Assignment
Which lines in the records below mention the word "program"? Copy each one out.

Supplied data

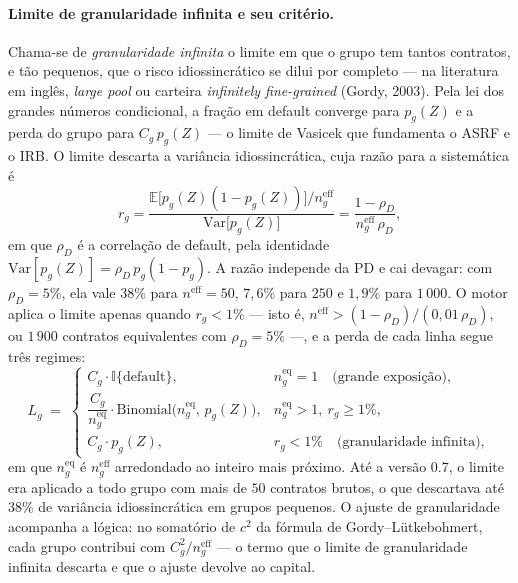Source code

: \documentclass[11pt,a4paper]{article}
\newcommand{\E}{\mathbb{E}}
\newcommand{\Ind}{\mathbb{I}}
\begin{document}
\paragraph{Limite de granularidade infinita e seu critério.} Chama-se de \emph{granularidade infinita} o limite em que o grupo tem tantos contratos, e tão pequenos, que o risco idiossincrático se dilui por completo --- na literatura em inglês, \emph{large pool} ou carteira \emph{infinitely fine-grained} (Gordy, 2003). Pela lei dos grandes números condicional, a fração em default converge para $p_g(Z)$ e a perda do grupo para $C_g\,p_g(Z)$ --- o limite de Vasicek que fundamenta o ASRF e o IRB. O limite descarta a variância idiossincrática, cuja razão para a sistemática é
\begin{equation}
r_g=\frac{\E\bigl[p_g(Z)(1-p_g(Z))\bigr]/n_g^{\mathrm{eff}}}{\mathrm{Var}\bigl[p_g(Z)\bigr]}=\frac{1-\rho_D}{n_g^{\mathrm{eff}}\,\rho_D},
\label{eq:razao-lln}
\end{equation}
em que $\rho_D$ é a correlação de default, pela identidade $\mathrm{Var}[p_g(Z)]=\rho_D\,p_g(1-p_g)$. A razão independe da PD e cai devagar: com $\rho_D=5\%$, ela vale $38\%$ para $n^{\mathrm{eff}}=50$, $7{,}6\%$ para $250$ e $1{,}9\%$ para $1\,000$. O motor aplica o limite apenas quando $r_g<1\%$ --- isto é, $n^{\mathrm{eff}}>(1-\rho_D)/(0{,}01\,\rho_D)$, ou $1\,900$ contratos equivalentes com $\rho_D=5\%$ ---, e a perda de cada linha segue três regimes:
\begin{equation}
L_g \;=\;
\begin{cases}
C_g\cdot\Ind\{\text{default}\}, & n_g^{\mathrm{eq}}=1 \quad\text{(grande exposição)},\\[2pt]
\dfrac{C_g}{n_g^{\mathrm{eq}}}\cdot\mathrm{Binomial}\bigl(n_g^{\mathrm{eq}},\,p_g(Z)\bigr), & n_g^{\mathrm{eq}}>1,\ r_g\ge1\%,\\[6pt]
C_g\cdot p_g(Z), & r_g<1\% \quad\text{(granularidade infinita)},
\end{cases}
\label{eq:pooled}
\end{equation}
em que $n_g^{\mathrm{eq}}$ é $n_g^{\mathrm{eff}}$ arredondado ao inteiro mais próximo. Até a versão 0.7, o limite era aplicado a todo grupo com mais de $50$ contratos brutos, o que descartava até $38\%$ de variância idiossincrática em grupos pequenos. O ajuste de granularidade acompanha a lógica: no somatório de $c^2$ da fórmula de Gordy--Lütkebohmert, cada grupo contribui com $C_g^2/n_g^{\mathrm{eff}}$ --- o termo que o limite de granularidade infinita descarta e que o ajuste devolve ao capital.
\end{document}

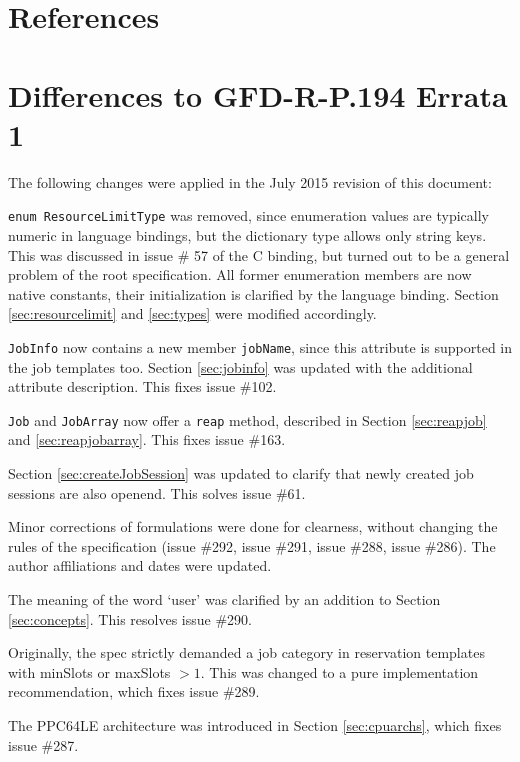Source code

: \documentclass{article}
\newcommand{\h}[1]{\lstinline|#1|}
\begin{document}
\section{References}
\renewcommand{\refname}{}
\vspace*{-3em}


\newpage
\appendix

\section{Differences to GFD-R-P.194 Errata 1}
\label{sec:errata2}

The following changes were applied in the July 2015 revision of this document:

\lstinline{enum ResourceLimitType} was removed, since enumeration values are typically numeric in language bindings, but the dictionary type allows only string keys. This was discussed in issue \# 57 of the C binding, but turned out to be a general problem of the root specification. All former enumeration members are now native constants, their initialization is clarified by the language binding. Section \ref{sec:resourcelimit} and \ref{sec:types} were modified accordingly.

\h{JobInfo} now contains a new member \h{jobName}, since this attribute is supported in the job templates too. Section \ref{sec:jobinfo} was updated with the additional attribute description. This fixes issue \#102.

\h{Job} and \h{JobArray} now offer a \h{reap} method, described in Section \ref{sec:reapjob} and \ref{sec:reapjobarray}. This fixes issue \#163.

Section \ref{sec:createJobSession} was updated to clarify that newly created job sessions are also openend. This solves issue \#61.

Minor corrections of formulations were done for clearness, without changing the rules of the specification (issue \#292, issue \#291, issue \#288, issue \#286). The author affiliations and dates were updated.

The meaning of the word `user' was clarified by an addition to Section \ref{sec:concepts}. This resolves issue \#290.

Originally, the spec strictly demanded a job category in reservation templates with minSlots or maxSlots $> 1$. This was changed to a pure implementation recommendation, which fixes issue \#289.

The PPC64LE architecture was introduced in Section \ref{sec:cpuarchs}, which fixes issue \#287.
\end{document}
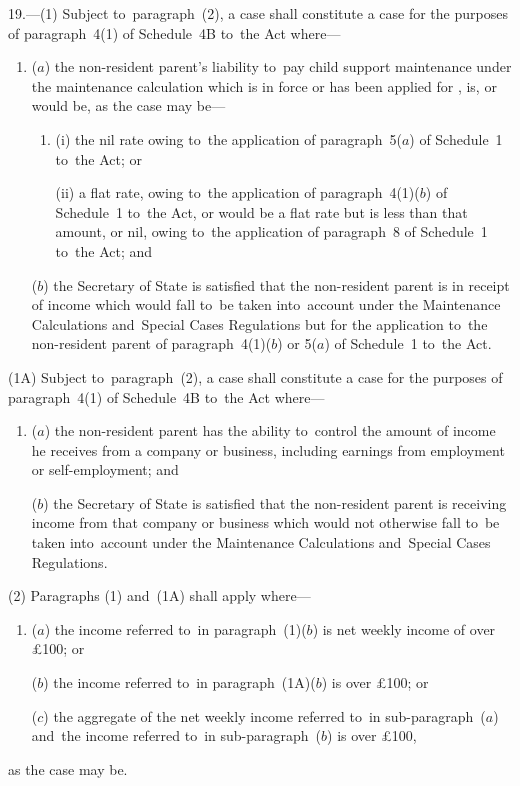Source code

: \documentclass[12pt,a4paper]{article}
\begin{document}
19.---(1)  Subject to~paragraph~(2), a case shall constitute a case for the purposes of paragraph~4(1) of Schedule~4B to~the Act where—
\begin{enumerate}\item[]
($a$) the non-resident parent’s liability to~pay child support maintenance under the maintenance calculation which is in force or has been applied for%
, is, or would be, as the case may be—
\begin{enumerate}\item[]
(i) the nil rate owing to~the application of paragraph~5($a$)  of Schedule~1 to~the Act; or

(ii) a flat rate, owing to~the application of paragraph~4(1)($b$)  of Schedule~1 to~the Act, or would be a flat rate but is less than that amount, or nil, owing to~the application of paragraph~8 of Schedule~1 to~the Act; and
\end{enumerate}

($b$) the Secretary of State is satisfied that the non-resident parent is in receipt of income which would fall to~be taken into~account under the Maintenance Calculations and~Special Cases Regulations but for the application to~the non-resident parent of paragraph~4(1)($b$)  or 5($a$)  of Schedule~1 to~the Act.
\end{enumerate}

(1A) Subject to~paragraph~(2), a case shall constitute a case for the purposes of paragraph~4(1) of Schedule~4B to~the Act where—
\begin{enumerate}\item[]
($a$) the non-resident parent has the ability to~control the amount of income he receives from a company or business, including earnings from employment or self-employment; and

($b$) the Secretary of State is satisfied that the non-resident parent is receiving income from that company or business which would not otherwise fall to~be taken into~account under the Maintenance Calculations and~Special Cases Regulations.
\end{enumerate}


(2) Paragraphs (1) and~(1A) shall apply where—
\begin{enumerate}\item[]
($a$) the income referred to~in paragraph~(1)($b$)  is net weekly income of over £100; or

($b$) the income referred to~in paragraph~(1A)($b$)  is over £100; or

($c$) the aggregate of the net weekly income referred to~in sub-\hspace{0pt}paragraph~($a$)  and~the income referred to~in sub-paragraph~($b$)  is over £100,
\end{enumerate}
as the case may be.
\end{document}
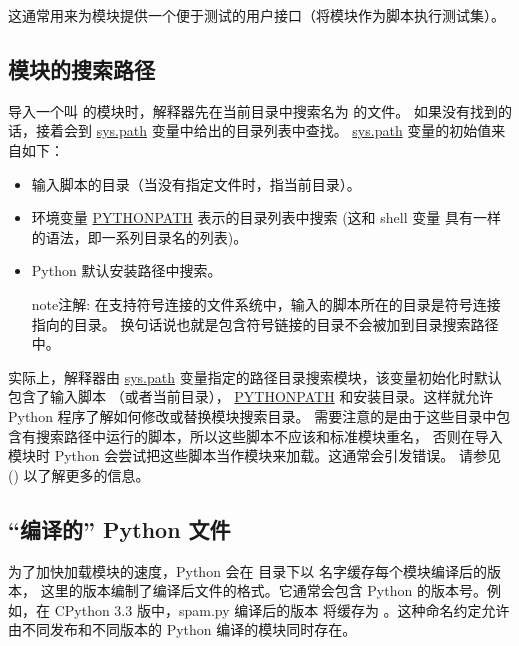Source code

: \documentclass[a4paper,10pt,english]{sphinxmanual}
\begin{document}
这通常用来为模块提供一个便于测试的用户接口（将模块作为脚本执行测试集）。


\subsection{模块的搜索路径}
\label{modules:id5}\label{modules:tut-searchpath}
导入一个叫  的模块时，解释器先在当前目录中搜索名为  的文件。
如果没有找到的话，接着会到 \href{https://docs.python.org/3/library/sys.html\#sys.path}{sys.path} 变量中给出的目录列表中查找。 \href{https://docs.python.org/3/library/sys.html\#sys.path}{sys.path} 变量的初始值来自如下：
\begin{itemize}
\item {} 
输入脚本的目录（当没有指定文件时，指当前目录）。

\item {} 
环境变量 \href{https://docs.python.org/3/using/cmdline.html\#envvar-PYTHONPATH}{PYTHONPATH} 表示的目录列表中搜索
(这和 shell 变量  具有一样的语法，即一系列目录名的列表)。

\item {} 
Python 默认安装路径中搜索。

\begin{notice}{note}{注解:}
在支持符号连接的文件系统中，输入的脚本所在的目录是符号连接指向的目录。
换句话说也就是包含符号链接的目录不会被加到目录搜索路径中。
\end{notice}

\end{itemize}

实际上，解释器由 \href{https://docs.python.org/3/library/sys.html\#sys.path}{sys.path} 变量指定的路径目录搜索模块，该变量初始化时默认包含了输入脚本
（或者当前目录）， \href{https://docs.python.org/3/using/cmdline.html\#envvar-PYTHONPATH}{PYTHONPATH} 和安装目录。这样就允许 Python 程序了解如何修改或替换模块搜索目录。
需要注意的是由于这些目录中包含有搜索路径中运行的脚本，所以这些脚本不应该和标准模块重名，
否则在导入模块时 Python 会尝试把这些脚本当作模块来加载。这通常会引发错误。
请参见 {\hyperref[modules:tut-standardmodules]{\emph{}}} () 以了解更多的信息。


\subsection{“编译的” Python 文件}
\label{modules:python}
为了加快加载模块的速度，Python 会在  目录下以  名字缓存每个模块编译后的版本，
这里的版本编制了编译后文件的格式。它通常会包含 Python 的版本号。例如，在 CPython 3.3 版中，spam.py 编译后的版本
将缓存为 。这种命名约定允许由不同发布和不同版本的 Python 编译的模块同时存在。
\end{document}
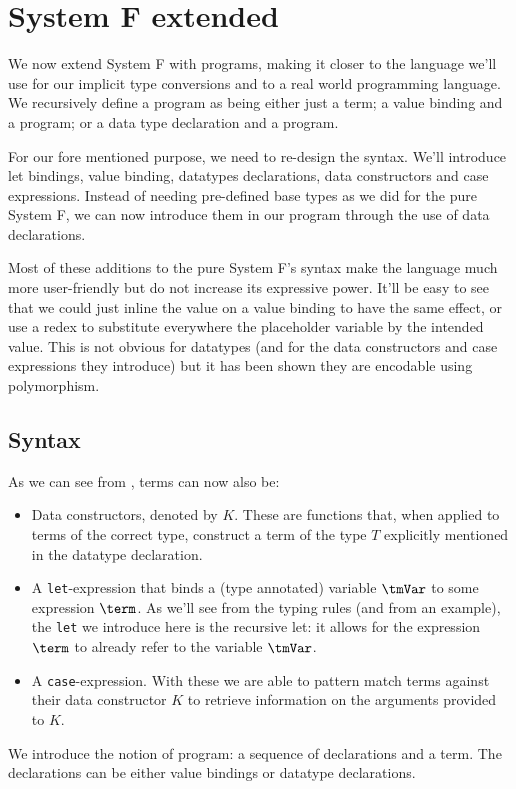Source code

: 
\section{System F extended}
We now extend System F with programs, making it closer to the language we'll use for our implicit type conversions and to a real world programming language. We recursively define a program as being either just a term; a value binding and a program; or a data type declaration and a program.

For our fore mentioned purpose, we need to re-design the syntax. We'll introduce let bindings, value binding, datatypes declarations, data constructors and case expressions. Instead of needing pre-defined base types as we did for the pure System F, we can now introduce them in our program through the use of data declarations.

Most of these additions to the pure System F's syntax make the language much more user-friendly but do not increase its expressive power. It'll be easy to see that we could just inline the value on a value binding to have the same effect, or use a redex to substitute everywhere the placeholder variable by the intended value. This is not obvious for datatypes (and for the data constructors and case expressions they introduce) but it has been shown they are encodable using polymorphism.

\subsection{Syntax}
As we can see from , terms can now also be:
\begin{itemize}
\item Data constructors, denoted by $K$. These are functions that, when applied to terms of the correct type, construct a term of the type $T$ explicitly mentioned in the datatype declaration.
\item A \texttt{let}-expression that binds a (type annotated) variable $\tmVar$ to some expression $\term$. As we'll see from the typing rules (and from an example), the \texttt{let} we introduce here is the recursive let: it allows for the expression $\term$ to already refer to the variable $\tmVar$.
\item A \texttt{case}-expression. With these we are able to pattern match terms against their data constructor $K$ to retrieve information on the arguments provided to $K$.
\end{itemize}
We introduce the notion of program: a sequence of declarations and a term. The declarations can be either value bindings or datatype declarations.

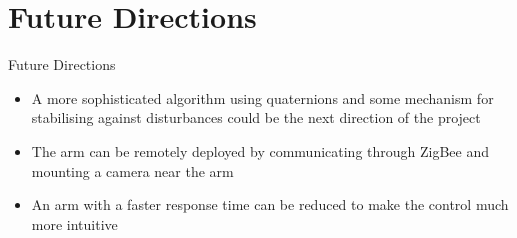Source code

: \documentclass{beamer}
\begin{document}
\section{Future Directions}
\begin{frame}{Future Directions}
\begin{itemize}
\item A more sophisticated algorithm using quaternions and some mechanism for stabilising against disturbances could be the next direction of the project
\item The arm can be remotely deployed by communicating through ZigBee and mounting a camera near the arm
\item An arm with a faster response time can be reduced to make the control much more intuitive
\end{itemize}
\end{frame}
\end{document}
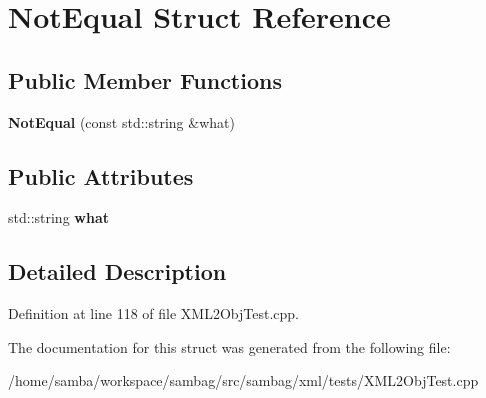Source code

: \hypertarget{struct_not_equal}{
\section{NotEqual Struct Reference}
\label{struct_not_equal}
}
\subsection*{Public Member Functions}
\begin{DoxyCompactItemize}
\item 
\hypertarget{struct_not_equal_a71acb1cc5a8ebf8ce1c32cba0f6d9d10}{
{\bfseries NotEqual} (const std::string \&what)}
\label{struct_not_equal_a71acb1cc5a8ebf8ce1c32cba0f6d9d10}

\end{DoxyCompactItemize}
\subsection*{Public Attributes}
\begin{DoxyCompactItemize}
\item 
\hypertarget{struct_not_equal_a9d7ee077a6548cfb499c61f13f7fa777}{
std::string {\bfseries what}}
\label{struct_not_equal_a9d7ee077a6548cfb499c61f13f7fa777}

\end{DoxyCompactItemize}


\subsection{Detailed Description}


Definition at line 118 of file XML2ObjTest.cpp.



The documentation for this struct was generated from the following file:\begin{DoxyCompactItemize}
\item 
/home/samba/workspace/sambag/src/sambag/xml/tests/XML2ObjTest.cpp\end{DoxyCompactItemize}
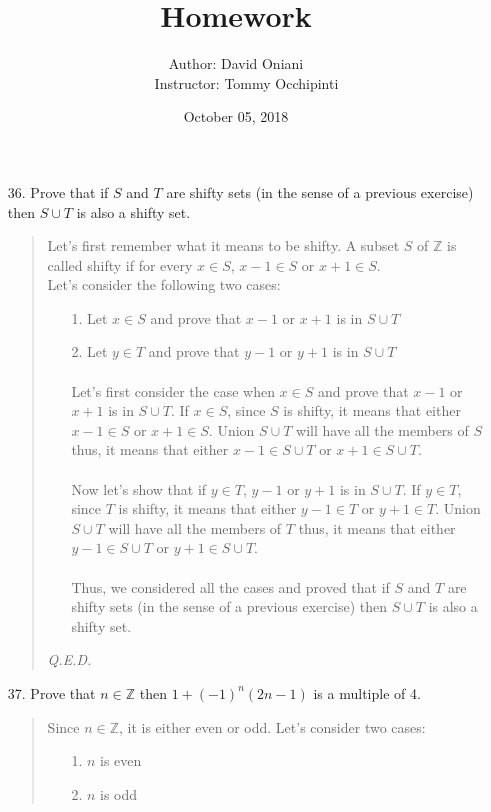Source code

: \documentclass[12pt, a4paper]{article}                      %
\title{\bf{Homework \textnumero 6}}
\author{Author: David Oniani
\\
\ \ \ Instructor: Tommy Occhipinti}
\date{October 05, 2018}
\newcommand{\intz}{\mathbb{Z}}
\begin{document}
\maketitle


\begin{itemize}
\item[36.]
Prove that if $S$ and $T$ are shifty sets (in the sense of a previous exercise) then $S \cup T$
is also a shifty set.
\begin{quote}
Let's first remember what it means to be shifty.
A subset $S$ of $\intz$ is called shifty if for every $x \in S$, $x - 1 \in S$ or $x + 1 \in S$.\\
Let's consider the following two cases:
\begin{itemize}
\item[1.]
Let $x \in S$ and prove that $x - 1$ or $x + 1$ is in $S \cup T$
\item[2.]
Let $y \in T$ and prove that $y - 1$ or $y + 1$ is in $S \cup T$
\\\\
Let's first consider the case when $x \in S$ and prove that $x - 1$ or $x + 1$ is in $S \cup T$.
If $x \in S$, since $S$ is shifty, it means that either $x - 1 \in S$ or $x + 1 \in S$. Union $S \cup T$
will have all the members of $S$ thus, it means that either $x - 1 \in S \cup T$ or $x + 1 \in S \cup T$.
\\\\
Now let's show that if $y \in T$, $y - 1$ or $y + 1$ is in $S \cup T$.
If $y \in T$, since $T$ is shifty, it means that either $y - 1 \in T$ or $y + 1 \in T$. Union $S \cup T$
will have all the members of $T$ thus, it means that either $y - 1 \in S \cup T$ or $y + 1 \in S \cup T$.
\\\\
Thus, we considered all the cases and proved that if $S$ and $T$ are shifty sets (in the sense of a previous exercise) then $S \cup T$
is also a shifty set.
\end{itemize}
\begin{flushright}
\textit{Q.E.D.}
\end{flushright}
\end{quote}

\item[37.]
Prove that $n \in \intz$ then $1 + (-1)^n(2n-1)$ is a multiple of 4.
\begin{quote}
Since $n \in \intz$, it is either even or odd. Let's consider two cases:
\begin{itemize}
\item[1.]
$n$ is even
\item[2.]
$n$ is odd
\end{itemize}


\end{quote}
\end{itemize}
\end{document}
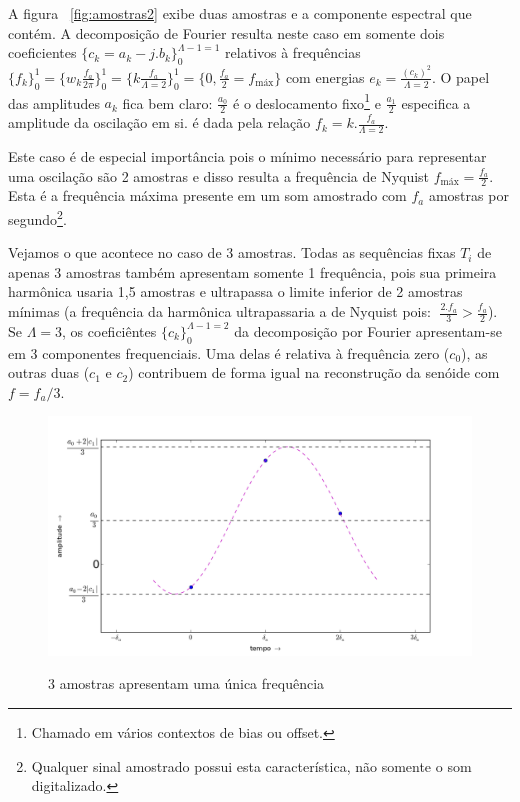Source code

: A figura ~\ref{fig:amostras2} exibe duas amostras e a componente espectral que contém. A decomposição de Fourier resulta neste caso em somente dois coeficientes $\{c_k=a_k-j.b_k\}_0^{\Lambda-1=1}$ relativos à frequências $\{f_k\}_0^1=\{w_k\frac{f_a}{2\pi}\}_0^1=\{k\frac{f_a}{\Lambda=2}\}_0^1=\{0,\frac{f_a}{2}=f_{\text{máx}}\}$
com energias $e_k=\frac{(c_k)^2}{\Lambda=2}$. O papel das amplitudes $a_k$ fica bem claro:
 $\frac{a_0}{2}$ é o deslocamento fixo\footnote{Chamado em vários contextos de bias ou offset.} e $\frac{a_1}{2}$ especifica a amplitude da oscilação em si.
  é dada pela relação $f_k=k . \frac{f_a}{\Lambda=2}$.

Este caso é de especial importância pois o mínimo necessário para representar uma oscilação são 2 amostras e disso resulta a frequência de Nyquist $f_{\text{máx}}=\frac{f_a}{2}$. Esta é a frequência máxima presente em um som amostrado com $f_a$ amostras por segundo\footnote{Qualquer sinal amostrado possui esta característica, não somente o som digitalizado.}.

Vejamos o que acontece no caso de 3 amostras. Todas as sequências fixas $T_i$ de apenas 3 amostras também apresentam
somente 1 frequência, pois sua primeira harmônica usaria 1,5 amostras e ultrapassa o limite inferior de 2 amostras mínimas (a frequência da harmônica ultrapassaria a de Nyquist pois:  $\; \frac{2. f_a}{3} > \frac{f_a}{2} $). Se $\Lambda=3$, 
os coeficiêntes $\{c_k\}_0^{\Lambda-1=2}$ da decomposição por Fourier apresentam-se em 
3 componentes frequenciais. Uma delas é relativa à frequência zero ($c_0$), as outras duas ($c_1$ e $c_2$) contribuem de forma igual na reconstrução da senóide com $f=f_a/3$.

\begin{figure}[h!]
    \centering
    \caption{3 amostras apresentam uma única frequência}
        \includegraphics[width=\textwidth]{figuras/amostras3b}
        \label{fig:amostras3}
\end{figure}



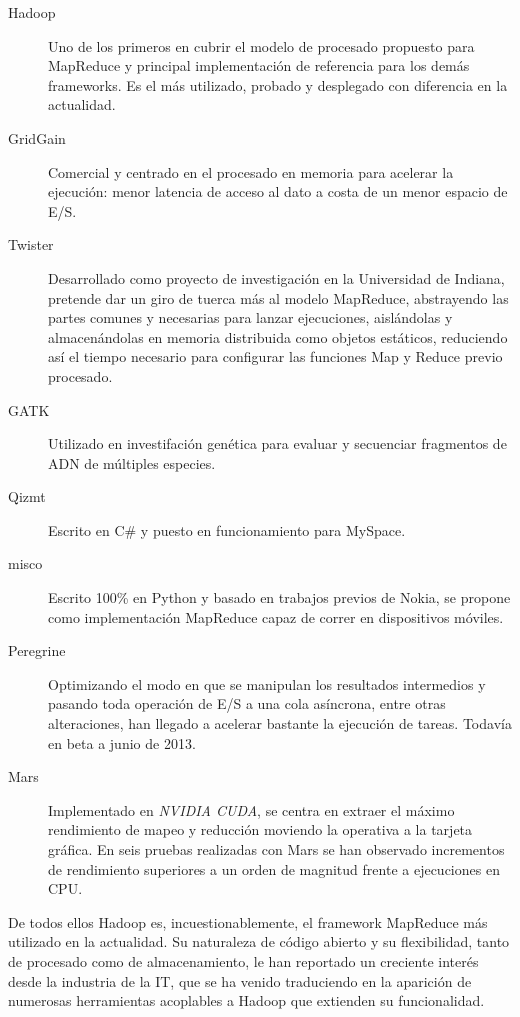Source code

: \begin{description}
 \item[Hadoop] \cite{hadoopdefguide} Uno de los primeros en cubrir el modelo de procesado pro\-pues\-to para MapReduce y principal implementaci\'on de referencia para los dem\'as frameworks. Es el m\'as utilizado, probado y desplegado con diferencia en la actualidad.
 \item[GridGain] \cite{gridgainvshadoop} Comercial y centrado en el procesado en memoria para ace\-le\-rar la ejecuci\'on: menor latencia de acceso al dato a costa de un menor espacio de E/S.
 \item[Twister] \cite{twister} Desarrollado como proyecto de investigaci\'on en la Universidad de Indiana, pretende dar un giro de tuerca m\'as al modelo MapReduce, abstrayendo las partes comunes y necesarias para lanzar ejecuciones, aisl\'andolas y almacen\'andolas en memoria distribuida como objetos est\'aticos, reduciendo as\'i el tiempo necesario para configurar las funciones Map y Reduce previo procesado.
 \item[GATK] \cite{gatk} Utilizado en investifaci\'on gen\'etica para evaluar y secuenciar fragmentos de ADN de m\'ultiples especies.
 \item[Qizmt] \cite{qizmt} Escrito en C\# y puesto en funcionamiento para MySpace.
 \item[misco] \cite{misco} Escrito 100\% en Python y basado en trabajos previos de Nokia, se propone como implementaci\'on MapReduce capaz de correr en dispositivos m\'oviles.
 \item[Peregrine] \cite{peregrine} Optimizando el modo en que se manipulan los resultados intermedios y pasando toda operaci\'on de E/S a una cola as\'incrona, entre otras alteraciones, han llegado a acelerar bastante la ejecuci\'on de tareas. Todav\'ia en beta a junio de 2013.
 \item[Mars] \cite{mars} Implementado en \emph{NVIDIA CUDA}, se centra en extraer el m\'aximo rendimiento de mapeo y reducci\'on moviendo la operativa a la tarjeta gr\'afica. En seis pruebas realizadas con Mars se han observado incrementos de rendimiento superiores a un orden de magnitud frente a ejecuciones en CPU.

\end{description}

De todos ellos Hadoop es, incuestionablemente, el framework MapReduce m\'as utilizado en la actualidad. Su naturaleza de c\'odigo abierto y su flexibilidad, tanto de procesado como de almacenamiento, le han reportado un creciente inter\'es desde la industria de la IT, que se ha venido traduciendo en la aparici\'on de numerosas herramientas acoplables a Hadoop que extienden su funcionalidad.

Written solution
We now extend System F with programs, making it closer to the language we'll use for our implicit type conversions and to a real world programming language. We recursively define a program as being either just a term; a value binding and a program; or a data type declaration and a program.
For our fore mentioned purpose, we need to re-design the syntax. We'll introduce let bindings, value binding, datatypes declarations, data constructors and case expressions. Instead of needing pre-defined base types as we did for the pure System F, we can now introduce them in our program through the use of data declarations.
We introduce the notion of program: a sequence of declarations and a term. The declarations can be either value bindings or datatype declarations.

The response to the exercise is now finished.